1.14 Exercise 1.14
(Tree not included.)
To figure out the order of growth of the number of steps used in this process (from now on called the time complexity), it’s easiest to start with the case where kinds-of-coins is 1 and then work up to the starting value of 5.
(cc n 1) evaluates like this:
(cc n 1) (+ (cc n 0) (cc (- n (first-denomination 1)) 1)) (+ (cc n 0) (cc (- n 1) 1))
Since (cc n 0) simply returns 1, it has time complexity O(1). And since every call of cc calls cc one more time until eventually reaching an O(1) base case, (c n 1) has time complexity O(n).

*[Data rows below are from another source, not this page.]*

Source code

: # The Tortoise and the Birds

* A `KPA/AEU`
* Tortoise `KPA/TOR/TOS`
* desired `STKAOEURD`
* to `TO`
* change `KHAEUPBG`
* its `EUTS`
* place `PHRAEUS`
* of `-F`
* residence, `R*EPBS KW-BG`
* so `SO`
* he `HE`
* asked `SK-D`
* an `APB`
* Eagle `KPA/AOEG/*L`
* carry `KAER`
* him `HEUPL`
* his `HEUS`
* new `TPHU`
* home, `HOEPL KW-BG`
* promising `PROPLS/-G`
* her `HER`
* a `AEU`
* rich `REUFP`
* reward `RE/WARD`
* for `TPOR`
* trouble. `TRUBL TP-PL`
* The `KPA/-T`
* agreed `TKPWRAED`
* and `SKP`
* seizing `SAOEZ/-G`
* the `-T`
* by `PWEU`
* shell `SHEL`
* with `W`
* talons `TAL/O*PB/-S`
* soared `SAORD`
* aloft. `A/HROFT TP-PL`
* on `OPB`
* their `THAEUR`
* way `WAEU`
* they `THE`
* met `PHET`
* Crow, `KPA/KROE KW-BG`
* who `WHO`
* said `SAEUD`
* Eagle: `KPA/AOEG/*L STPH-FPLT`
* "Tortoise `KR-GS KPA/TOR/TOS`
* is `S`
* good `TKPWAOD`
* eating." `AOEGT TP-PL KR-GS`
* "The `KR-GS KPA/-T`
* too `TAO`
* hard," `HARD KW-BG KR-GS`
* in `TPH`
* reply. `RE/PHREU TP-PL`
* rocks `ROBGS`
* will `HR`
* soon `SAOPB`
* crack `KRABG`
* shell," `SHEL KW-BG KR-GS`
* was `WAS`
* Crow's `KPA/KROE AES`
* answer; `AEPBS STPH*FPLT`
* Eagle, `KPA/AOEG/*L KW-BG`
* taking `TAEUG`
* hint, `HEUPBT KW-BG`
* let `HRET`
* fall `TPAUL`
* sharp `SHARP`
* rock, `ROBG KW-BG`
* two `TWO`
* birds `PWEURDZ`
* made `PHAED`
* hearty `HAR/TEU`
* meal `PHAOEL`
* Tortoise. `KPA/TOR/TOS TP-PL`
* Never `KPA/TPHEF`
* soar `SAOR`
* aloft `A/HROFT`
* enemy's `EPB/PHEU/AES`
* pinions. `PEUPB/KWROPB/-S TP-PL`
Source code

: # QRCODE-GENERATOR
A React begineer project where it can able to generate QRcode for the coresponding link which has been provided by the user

Now suppose we want to evaluate (cc n 2):
(cc n 2) (+ (cc n 1) (cc (- n 5) 2))
Since 5 is subtracted each time from n, there are n / 5 calls to cc with a kinds-of-coins value of 2. And each of these calls cc with a kinds-of-coints value of 1. Therefore, calls to (cc n 2) have time copmlexity (n / 5) * O(n) = O(n^2).
The process continues similarly: (cc n 3) has time complexity (n / 10) * O(n^2) = O(n^3), (cc n 4) has time complexity (n / 25) * O(n^3) = O(n^4), and (cc n 5), our standard call to cc, has time complexity (n / 50) * O(n^4) = O(n^5).
The important choices in finding the time complexity of the whole process were to start with a base case with a simple time complexity and to notice that incrementing kinds-of-coins gave a process with a time complexity that could be expressed in terms of the last one.
TODO: Space complexity